This is trust: you can know that a public key belongs to who it purports to by means of endorsement by a third party. What’s important is that this can all be done without ever actually contacting Charlie, beyond once to obtain and identify his public key in the first place.
Further yet, let’s say that Erin presents a certificate with her public key to me and this certificate is signed by Dan. If I trust that Charlie would only sign Dan’s certificate if Dan himself were trustworthy, then I can trust that Erin’s certificate is valid as well. This sort of peer-to-peer trust acquisition, where an identity certificate can be signed by any number of other individuals who trust the holder (with varying levels of expressed trust), is known as a web of trust, and is commonly used for personal communications amongst security-sensitive Internet users.
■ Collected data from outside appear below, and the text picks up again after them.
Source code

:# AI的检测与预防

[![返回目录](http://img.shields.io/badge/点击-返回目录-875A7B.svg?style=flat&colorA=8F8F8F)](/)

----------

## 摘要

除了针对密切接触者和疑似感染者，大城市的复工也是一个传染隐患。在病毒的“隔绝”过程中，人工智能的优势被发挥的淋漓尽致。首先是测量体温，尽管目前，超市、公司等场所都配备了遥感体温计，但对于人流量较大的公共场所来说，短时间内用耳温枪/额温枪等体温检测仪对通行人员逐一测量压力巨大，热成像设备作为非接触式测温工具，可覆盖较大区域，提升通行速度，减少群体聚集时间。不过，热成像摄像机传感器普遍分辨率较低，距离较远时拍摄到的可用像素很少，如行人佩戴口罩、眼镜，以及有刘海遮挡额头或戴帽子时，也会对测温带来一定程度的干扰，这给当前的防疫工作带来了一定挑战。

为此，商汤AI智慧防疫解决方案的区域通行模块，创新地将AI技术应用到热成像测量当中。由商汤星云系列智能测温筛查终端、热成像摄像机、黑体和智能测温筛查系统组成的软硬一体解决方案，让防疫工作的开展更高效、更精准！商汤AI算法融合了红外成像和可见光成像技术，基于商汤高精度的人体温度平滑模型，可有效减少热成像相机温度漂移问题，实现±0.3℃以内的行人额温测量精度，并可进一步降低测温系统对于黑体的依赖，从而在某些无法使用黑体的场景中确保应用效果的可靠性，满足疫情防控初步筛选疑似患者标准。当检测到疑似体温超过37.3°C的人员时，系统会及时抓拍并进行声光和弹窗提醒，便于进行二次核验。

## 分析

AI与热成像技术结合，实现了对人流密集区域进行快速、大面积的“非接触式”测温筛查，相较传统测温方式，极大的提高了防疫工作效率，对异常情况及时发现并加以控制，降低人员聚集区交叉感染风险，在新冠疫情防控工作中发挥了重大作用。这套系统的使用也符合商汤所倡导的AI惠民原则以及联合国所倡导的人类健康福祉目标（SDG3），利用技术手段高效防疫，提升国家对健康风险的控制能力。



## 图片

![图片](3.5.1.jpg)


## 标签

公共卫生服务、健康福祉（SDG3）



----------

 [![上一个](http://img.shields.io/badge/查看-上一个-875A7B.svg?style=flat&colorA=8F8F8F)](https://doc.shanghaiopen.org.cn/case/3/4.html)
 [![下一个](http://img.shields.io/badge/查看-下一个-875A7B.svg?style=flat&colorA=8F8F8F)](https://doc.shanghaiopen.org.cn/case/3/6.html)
But most Internet users never encounter a web of trust explicitly, and don’t really need to know how it works. What they do encounter frequently, however, is the similar notion of a public key infrastructure. This is used to establish Secure HTTP (or, more generally, TLS) connections. When establishing a secure connection to, say, Bank of America, it really does no good just to make the connection private. You must authenticate that the server you are communicating with really does belong to Bank of America. The server will send your browser its public key for authentication, but in order for the authentication to mean anything, the public key itself must first be identified. To facilitate identification, the server will send you a certificate.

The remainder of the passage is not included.